With no say in the matter whatsoever, taxpayers across the state have been forced to foot the bill for lobbyists’ advocacy efforts in the Texas Legislature. Worse yet, these tax dollars are spent advocating for policy positions that are often at direct odds with the interests of the taxpayers who fund them.
Across Texas, many cities, counties, school districts, and special districts spend public money to hire professional lobbyists to engage lawmakers on issues. And it’s no paltry sum.
According to reports filed with the Texas Ethics Commission, as much as $376.6 million was spent to influence state policy-makers in 2017’s legislative session. Of that, more than $41 million (or almost one quarter of the total) came from cities, counties, and other taxpayer-funded entities — often to lobby against taxpayer interests such as property tax reform, uniform election dates, and bond disclosure requirements.
Taxpayer-funded lobbying is so pervasive that in that same year 42 percent of lobbyists that session represented city and county governments. Which begs the question: What sort of policy positions are taxpayers funding?
The Texas Municipal League — a voluntary association which includes virtually all city governments in the state — provides a telling guide as to what kind of big-government measures these resources are spent defending or, alternatively, the pro-taxpayer reforms they oppose. Items such as defending involuntary annexation, red-light cameras, opposing revenue tax caps, opposing ballot transparency, and opposing bond reform are just a few of the fundamentally anti-taxpayer policy items this money is spent on.
With such a track record, it’s no surprise conservative voters overwhelmingly support banning taxpayer-funded lobbying. In March 2020, a supermajority of Texas Republican primary voters supported a ballot proposition in favor of banning the practice. More than 94 percent of the state’s nearly 2 million GOP primary voters approved of language stating: “Texas should ban the practice of taxpayer-funded lobbying, which allows your tax dollars to be spent on lobbyists who work against the taxpayer.”
Even ignoring the groundswell of public support for banning taxpayer funded lobbying, the practice of using taxpayer dollars on lobbying the legislature is philosophically indefensible. It’s already generally forbidden for officials to use taxpayer resources to support a candidate’s campaign — and for obvious reason. Most people frown upon officials abusing resources under their purview for political purposes.

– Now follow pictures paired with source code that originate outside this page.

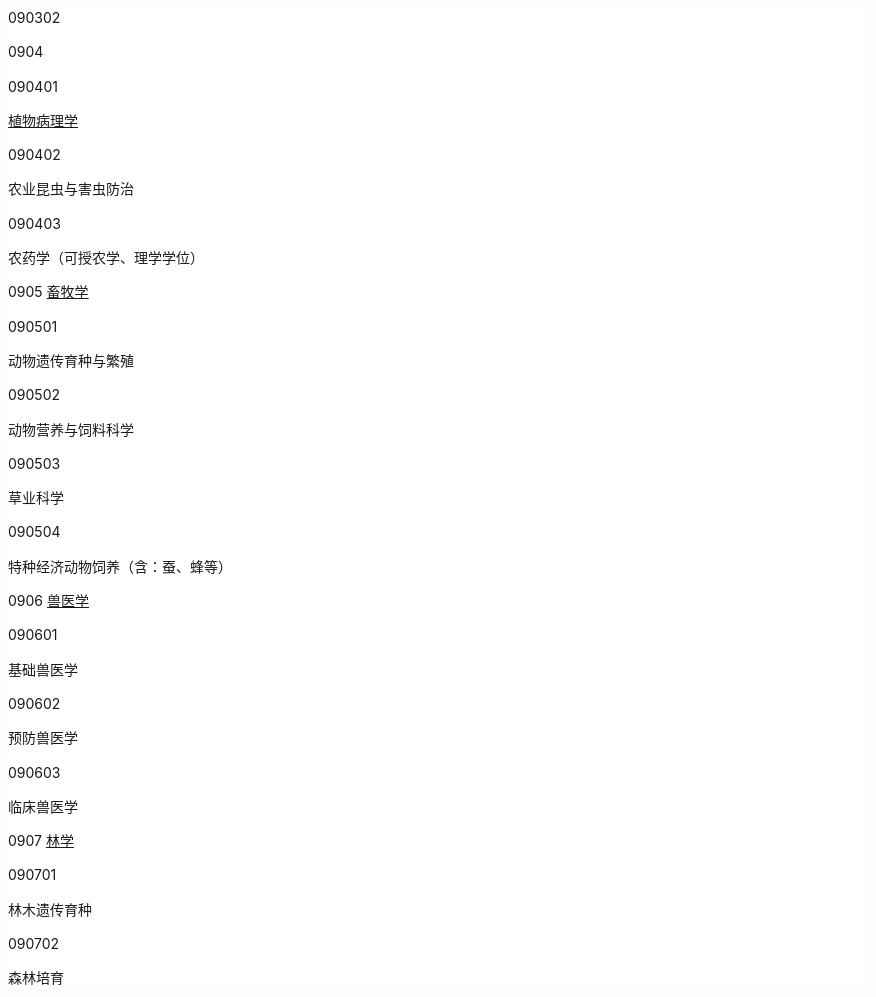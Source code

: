 </tr>
<tr class="odd">
<td><p>090302</p></td>
<td></td>
<td></td>
</tr>
<tr class="even">
<td><p>0904 </p></td>
<td><p>090401</p></td>
<td><p><a href="https://zh.wikipedia.org/wiki/植物病理学" title="wikilink">植物病理学</a></p></td>
</tr>
<tr class="odd">
<td><p>090402</p></td>
<td><p>农业昆虫与害虫防治</p></td>
<td></td>
</tr>
<tr class="even">
<td><p>090403</p></td>
<td><p>农药学（可授农学、理学学位）</p></td>
<td></td>
</tr>
<tr class="odd">
<td><p>0905 <a href="https://zh.wikipedia.org/wiki/畜牧学" title="wikilink">畜牧学</a></p></td>
<td><p>090501</p></td>
<td><p>动物遗传育种与繁殖</p></td>
</tr>
<tr class="even">
<td><p>090502</p></td>
<td><p>动物营养与饲料科学</p></td>
<td></td>
</tr>
<tr class="odd">
<td><p>090503</p></td>
<td><p>草业科学</p></td>
<td></td>
</tr>
<tr class="even">
<td><p>090504</p></td>
<td><p>特种经济动物饲养（含：蚕、蜂等）</p></td>
<td></td>
</tr>
<tr class="odd">
<td><p>0906 <a href="../Page/兽医学.md" title="wikilink">兽医学</a></p></td>
<td><p>090601</p></td>
<td><p>基础兽医学</p></td>
</tr>
<tr class="even">
<td><p>090602</p></td>
<td><p>预防兽医学</p></td>
<td></td>
</tr>
<tr class="odd">
<td><p>090603</p></td>
<td><p>临床兽医学</p></td>
<td></td>
</tr>
<tr class="even">
<td><p>0907 <a href="https://zh.wikipedia.org/wiki/林学" title="wikilink">林学</a></p></td>
<td><p>090701</p></td>
<td><p>林木遗传育种</p></td>
</tr>
<tr class="odd">
<td><p>090702</p></td>
<td><p>森林培育</p></td>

Should the same logic not be applied to where the political rubber meets the road, and forbid spending money taken from taxpayers on hiring lobbyists to advance a political agenda?
It’s plainly obvious to fiscal conservatives that the use of tax dollars on lobbying legislators is a toxic practice — both philosophically and practically. In the interests of the constituents they purport to represent, legislators should stand up this session and work towards banning the practice altogether.
Local governments should not be allowed to use taxpayer dollars to lobby the state for more taxpayer dollars or increased regulatory power.
The Texas Legislature should prohibit taxpayer resources from being hijacked to support political ends and ban taxpayer-funded lobbying entirely by banning local governments from hiring lobbyists and prohibit taxpayer dollars from flowing to associations that lobby the Texas Legislature.